CUHK-AIM-Group / Endora

Endora: Video Generation Models as Endoscopy Simulators (MICCAI 2024)
https://en-do-ra.github.io/
121 stars 5 forks source link
medical-gen-ai video-generation

Endora: Video Generation Models as Endoscopy Simulators (MICCAI 2024)

Project Page | ArXiv Paper | Video Demo

Accepted by International Conference on Medical Image Computing and Computer Assisted Intervention (MICCAI 2024)

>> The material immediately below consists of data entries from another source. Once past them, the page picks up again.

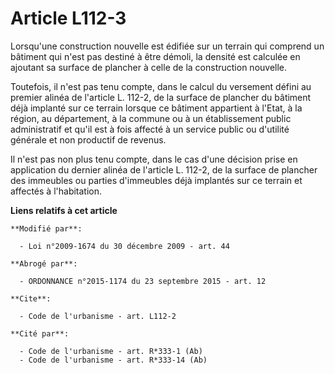 # Article L112-3

Lorsqu'une construction nouvelle est édifiée sur un terrain qui comprend un bâtiment qui n'est pas destiné à être démoli, la
densité est calculée en ajoutant sa surface de plancher à celle de la construction nouvelle. 

Toutefois, il n'est pas tenu compte, dans le calcul du versement défini au premier alinéa de l'article L. 112-2, de la
surface de plancher du bâtiment déjà implanté sur ce terrain lorsque ce bâtiment appartient à l'Etat, à la région, au
département, à la commune ou à un établissement public administratif et qu'il est à fois affecté à un service public ou
d'utilité générale et non productif de revenus. 

Il n'est pas non plus tenu compte, dans le cas d'une décision prise en application du dernier alinéa de l'article L. 112-2,
de la surface de plancher des immeubles ou parties d'immeubles déjà implantés sur ce terrain et affectés à l'habitation.

**Liens relatifs à cet article**

	**Modifié par**:

	  - Loi n°2009-1674 du 30 décembre 2009 - art. 44

	**Abrogé par**:

	  - ORDONNANCE n°2015-1174 du 23 septembre 2015 - art. 12

	**Cite**:

	  - Code de l'urbanisme - art. L112-2

	**Cité par**:

	  - Code de l'urbanisme - art. R*333-1 (Ab)
	  - Code de l'urbanisme - art. R*333-14 (Ab)
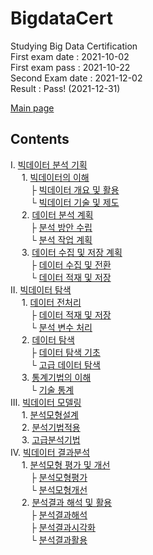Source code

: # BigdataCert
Studying Big Data Certification  
First exam date : 2021-10-02  
First exam pass : 2021-10-22  
Second Exam date : 2021-12-02  
Result : Pass! (2021-12-31)  

[Main page](https://www.notion.so/casselkim/4e46ad7de45746f1b1f6a61164137e4d)  

## Contents
Ⅰ. [빅데이터 분석 기획](https://www.notion.so/casselkim/4517a0d481aa4f4ba3a2b3fbb67fb0eb)  
　 1. [빅데이터의 이해](https://www.notion.so/casselkim/4517a0d481aa4f4ba3a2b3fbb67fb0eb#bbed128268a74dab95820e445fb5494d)  
　　 ├ [빅데이터 개요 및 활용](https://www.notion.so/casselkim/4517a0d481aa4f4ba3a2b3fbb67fb0eb#329a2aeecab14005bc1f3a99e1b633bd)  
　　 └ [빅데이터 기술 및 제도](https://www.notion.so/casselkim/4517a0d481aa4f4ba3a2b3fbb67fb0eb#e1f2a19a3c1743a794b844693610045d)  
　 2. [데이터 분석 계획](https://www.notion.so/casselkim/4517a0d481aa4f4ba3a2b3fbb67fb0eb#35e0863e9381402e86359f44f13eccd4)  
　　 ├ [분석 방안 수립](https://www.notion.so/casselkim/4517a0d481aa4f4ba3a2b3fbb67fb0eb#f4e722064d6b41b5a61df0553740de59)  
　　 └ [분석 작업 계획](https://www.notion.so/casselkim/4517a0d481aa4f4ba3a2b3fbb67fb0eb#a27eff06e9fb4765b72ab9dbe4eaf623)  
　 3. [데이터 수집 및 저장 계획](https://www.notion.so/casselkim/4517a0d481aa4f4ba3a2b3fbb67fb0eb#dc5bf5003af64abf8b2edf3e7b6a209d)     
　　 ├ [데이터 수집 및 전환](https://www.notion.so/casselkim/4517a0d481aa4f4ba3a2b3fbb67fb0eb#fbd25c00cd13449c9d18a9387599c7c4)  
　　 └ [데이터 적재 및 저장](https://www.notion.so/casselkim/4517a0d481aa4f4ba3a2b3fbb67fb0eb#4d977b26c3ae4c81af4b5aa482ffd81d)  
Ⅱ. [빅데이터 탐색](https://www.notion.so/casselkim/d9dbb21db5c94bfdaf0f502ef1a88927)   
　 1. [데이터 전처리](https://www.notion.so/casselkim/d9dbb21db5c94bfdaf0f502ef1a88927#e909ffaad0604c1ea9854f2c0026ef4b)  
　　 ├ [데이터 적재 및 저장](https://www.notion.so/casselkim/d9dbb21db5c94bfdaf0f502ef1a88927#88cd8e799d124f5199eb52f3a42815ab)   
　　 └ [분석 변수 처리](https://www.notion.so/casselkim/d9dbb21db5c94bfdaf0f502ef1a88927#fa4962e3ae0d4258a9aff95c481d0778)  
　 2. [데이터 탐색](https://www.notion.so/casselkim/d9dbb21db5c94bfdaf0f502ef1a88927#09047e77e87e4b30bc9bd47a4c522a7c)  
　　 ├ [데이터 탐색 기초](https://www.notion.so/casselkim/d9dbb21db5c94bfdaf0f502ef1a88927#99d5f181abe743f792dba9a42af80ce1)  
　　 └ [고급 데이터 탐색](https://www.notion.so/casselkim/d9dbb21db5c94bfdaf0f502ef1a88927#d1ad194164f847fbb6b8413a7eb9837b)  
　 3. [통계기법의 이해](https://www.notion.so/casselkim/d9dbb21db5c94bfdaf0f502ef1a88927#0483f65914724c23b7583ecd9833da17)  
　　 └ [기술 통계](https://www.notion.so/casselkim/d9dbb21db5c94bfdaf0f502ef1a88927#4c9b56ff1c1e4f79ae1cc5647b7baded)  
Ⅲ. [빅데이터 모델링](https://casselkim.notion.site/0612c2648a4c413e91d72f1956fc9d5a)   
　 1. [분석모형설계](https://www.notion.so/casselkim/0612c2648a4c413e91d72f1956fc9d5a#3ad3dbbf1f724865851fe526aae78971)  
　 2. [분석기법적용](https://www.notion.so/casselkim/0612c2648a4c413e91d72f1956fc9d5a#4dfb721ce862475a88747c6836b53c27)  
　 3. [고급분석기법](https://www.notion.so/casselkim/0612c2648a4c413e91d72f1956fc9d5a#36d0da9941994d31a3e2d63b43c02e76)  
Ⅳ. [빅데이터 결과분석](https://casselkim.notion.site/41016be128be4e9090c902153128837f)   
　 1. [분석모형 평가 및 개선](https://www.notion.so/casselkim/41016be128be4e9090c902153128837f#9107e54268a145dab70b9e1b8a480f25)  
　 　├ [분석모형평가](https://www.notion.so/casselkim/41016be128be4e9090c902153128837f#630578e667544a3abf692e26710d799b)  
　　 └ [분석모형개선](https://www.notion.so/casselkim/41016be128be4e9090c902153128837f#e9a2257b048f4febb952cafb9a07c909)  
　 2. [분석결과 해석 및 활용](https://www.notion.so/casselkim/41016be128be4e9090c902153128837f#8ce83372dabf42189d04814ee1552c71)  
　 　├ [분석결과해석](https://www.notion.so/casselkim/41016be128be4e9090c902153128837f#4d655ba4d6bd463aa7be6007c48bdb16)  
　 　├ [분석결과시각화](https://www.notion.so/casselkim/41016be128be4e9090c902153128837f#4c2369acaeb84867852a4bafe9f2c032)  
　　 └ [분석결과활용](https://www.notion.so/casselkim/41016be128be4e9090c902153128837f#b002b6bbab374d1d81005cdb162b8b14)  
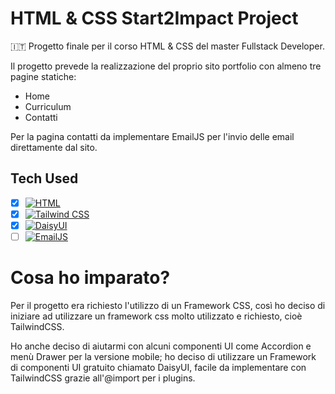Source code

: # HTML & CSS Start2Impact Project

🇮🇹 Progetto finale per il corso HTML & CSS del master Fullstack Developer.

Il progetto prevede la realizzazione del proprio sito portfolio con almeno tre pagine statiche:

- Home
- Curriculum
- Contatti

Per la pagina contatti da implementare EmailJS per l'invio delle email direttamente dal sito.

## Tech Used

- [x] [![HTML](https://img.shields.io/badge/HTML-%23E34F26.svg?logo=html5&logoColor=white)](#)
- [x] [![Tailwind CSS](https://img.shields.io/badge/Tailwind%20CSS-%2338B2AC.svg?logo=tailwind-css&logoColor=white)](#)
- [x] [![DaisyUI](https://img.shields.io/badge/DaisyUI-5A0EF8?logo=daisyui&logoColor=fff)](#)
- [ ] [![EmailJS](https://img.shields.io/badge/EmailJS-ff8434?logo=emailjs&logoColor=fff)](#)

# Cosa ho imparato?

Per il progetto era richiesto l'utilizzo di un Framework CSS, così ho deciso di iniziare ad utilizzare un framework css molto utilizzato e richiesto, cioè TailwindCSS.

Ho anche deciso di aiutarmi con alcuni componenti UI come Accordion e menù Drawer per la versione mobile; ho deciso di utilizzare un Framework di componenti UI gratuito chiamato DaisyUI, facile da implementare con TailwindCSS grazie all'@import per i plugins.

Chenxin Li1 [Hengyu Liu]()1 Yifan Liu1* Brandon Y. Feng2 Wuyang Li1 Xinyu Liu1 Zhen Chen3 Jing Shao4 Yixuan Yuan1βœ‰

1CUHK   2MIT CSAIL   3CAS CAIR   4Shanghai AI Lab  

* Equal Contributions. βœ‰ Corresponding Author.


introduction

πŸ’‘Key Features

πŸ› Setup

git clone https://github.com/XGGNet/Endora.git
cd Endora
conda create -n Endora python=3.10
conda activate Endora

pip install torch==2.1.2 torchvision==0.16.2 torchaudio==2.1.2 --index-url https://download.pytorch.org/whl/cu118

pip install -r requirements.txt

Tips A: We test the framework using pytorch=2.1.2, and the CUDA compile version=11.8. Other versions should be also fine but not totally ensured.

Tips B: GPU with 24GB (or more) is recommended for video sampling by Endora inference, and 48GB (or more) for Endora training.

πŸ“šData Preparation

Colonoscopic: The dataset provided by paper can be found here. You can directly use the processed video data by Endo-FM without further data processing.

Kvasir-Capsule: The dataset provided by paper can be found here. You can directly use the processed video data by Endo-FM without further data processing.

CholecTriplet: The dataset provided by paper can be found here. You can directly use the processed video data by Endo-FM without further data processing.

Please run process_data.py and process_list.py to get the split frames and the corresponding list at first.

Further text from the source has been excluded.